» Task description: Every line in the records below with the string "funny" is to be copied out.

» Given data:
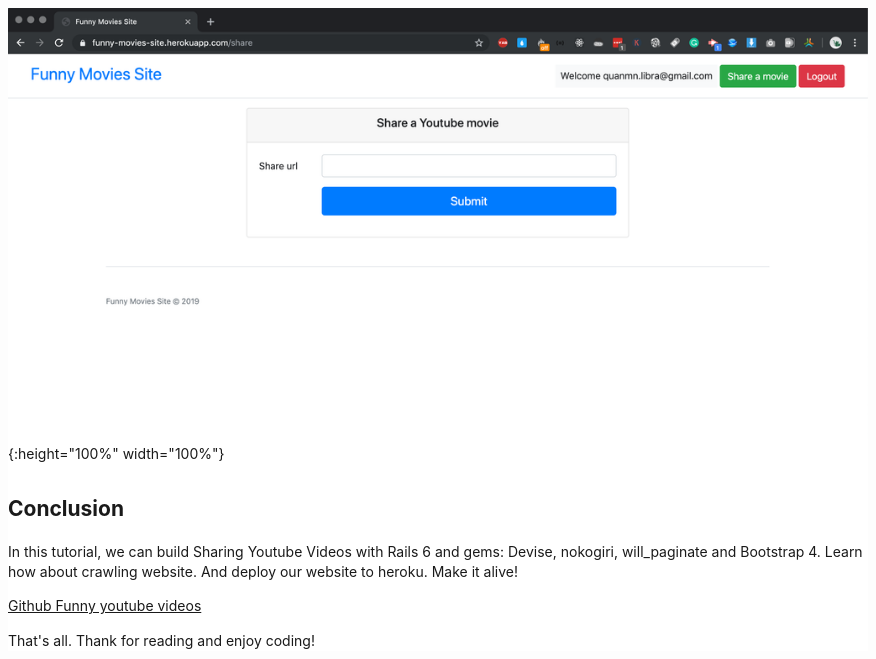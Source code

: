 ![](/assets/funny-movies/3.png){:height="100%" width="100%"}

## Conclusion
In this tutorial, we can build Sharing Youtube Videos with Rails 6 and gems: Devise, nokogiri, will_paginate and Bootstrap 4. Learn how about crawling website.  And deploy our website to heroku. Make it alive!

[Github Funny youtube videos](https://github.com/dereknguyen269/funny-movies-site)

That's all. Thank for reading and enjoy coding!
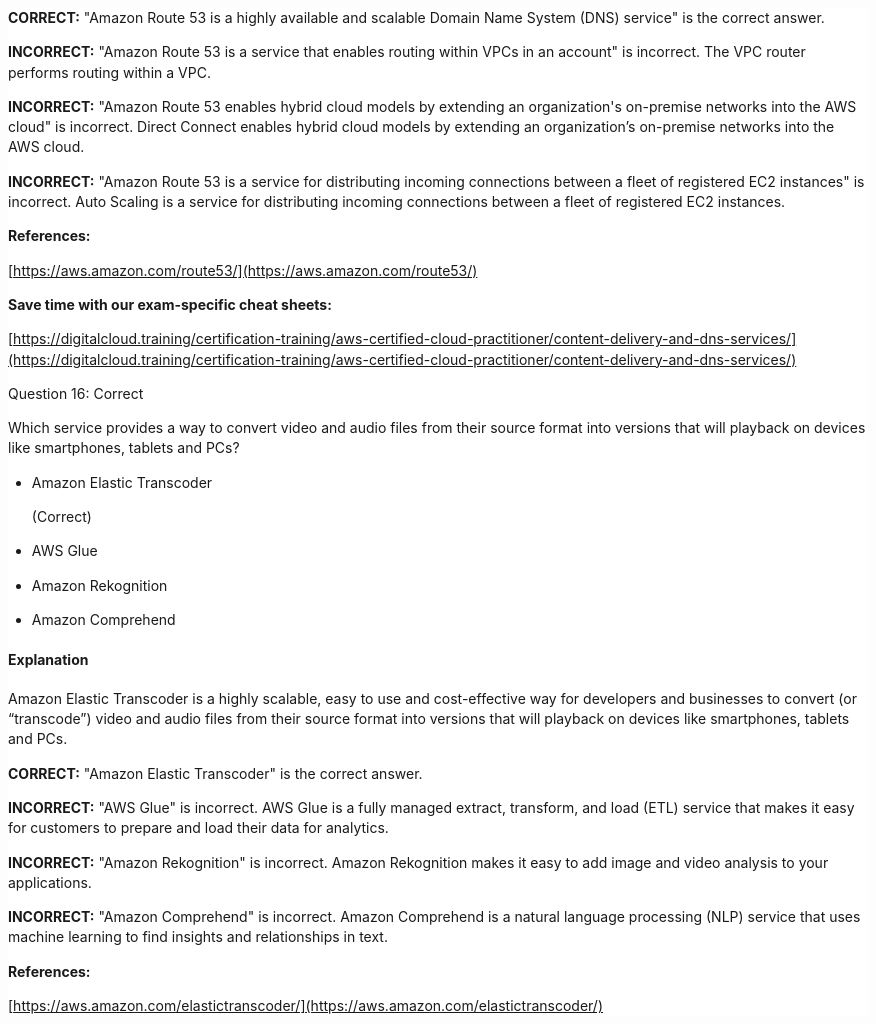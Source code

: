 **CORRECT:** "Amazon Route 53 is a highly available and scalable Domain Name System (DNS) service" is the correct answer.

**INCORRECT:** "Amazon Route 53 is a service that enables routing within VPCs in an account" is incorrect. The VPC router performs routing within a VPC.

**INCORRECT:** "Amazon Route 53 enables hybrid cloud models by extending an organization's on-premise networks into the AWS cloud" is incorrect. Direct Connect enables hybrid cloud models by extending an organization’s on-premise networks into the AWS cloud.

**INCORRECT:** "Amazon Route 53 is a service for distributing incoming connections between a fleet of registered EC2 instances" is incorrect. Auto Scaling is a service for distributing incoming connections between a fleet of registered EC2 instances.

**References:**

[https://aws.amazon.com/route53/](https://aws.amazon.com/route53/)

**Save time with our exam-specific cheat sheets:**

[https://digitalcloud.training/certification-training/aws-certified-cloud-practitioner/content-delivery-and-dns-services/](https://digitalcloud.training/certification-training/aws-certified-cloud-practitioner/content-delivery-and-dns-services/)

Question 16: Correct

Which service provides a way to convert video and audio files from their source format into versions that will playback on devices like smartphones, tablets and PCs?

*   Amazon Elastic Transcoder
    
    (Correct)
    
*   AWS Glue
    
*   Amazon Rekognition
    
*   Amazon Comprehend
    

#### Explanation

Amazon Elastic Transcoder is a highly scalable, easy to use and cost-effective way for developers and businesses to convert (or “transcode”) video and audio files from their source format into versions that will playback on devices like smartphones, tablets and PCs.

**CORRECT:** "Amazon Elastic Transcoder" is the correct answer.

**INCORRECT:** "AWS Glue" is incorrect. AWS Glue is a fully managed extract, transform, and load (ETL) service that makes it easy for customers to prepare and load their data for analytics.

**INCORRECT:** "Amazon Rekognition" is incorrect. Amazon Rekognition makes it easy to add image and video analysis to your applications.

**INCORRECT:** "Amazon Comprehend" is incorrect. Amazon Comprehend is a natural language processing (NLP) service that uses machine learning to find insights and relationships in text.

**References:**

[https://aws.amazon.com/elastictranscoder/](https://aws.amazon.com/elastictranscoder/)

» Answer area:
: ![](/assets/funny-movies/3.png){:height="100%" width="100%"}
[Github Funny youtube videos](https://github.com/dereknguyen269/funny-movies-site)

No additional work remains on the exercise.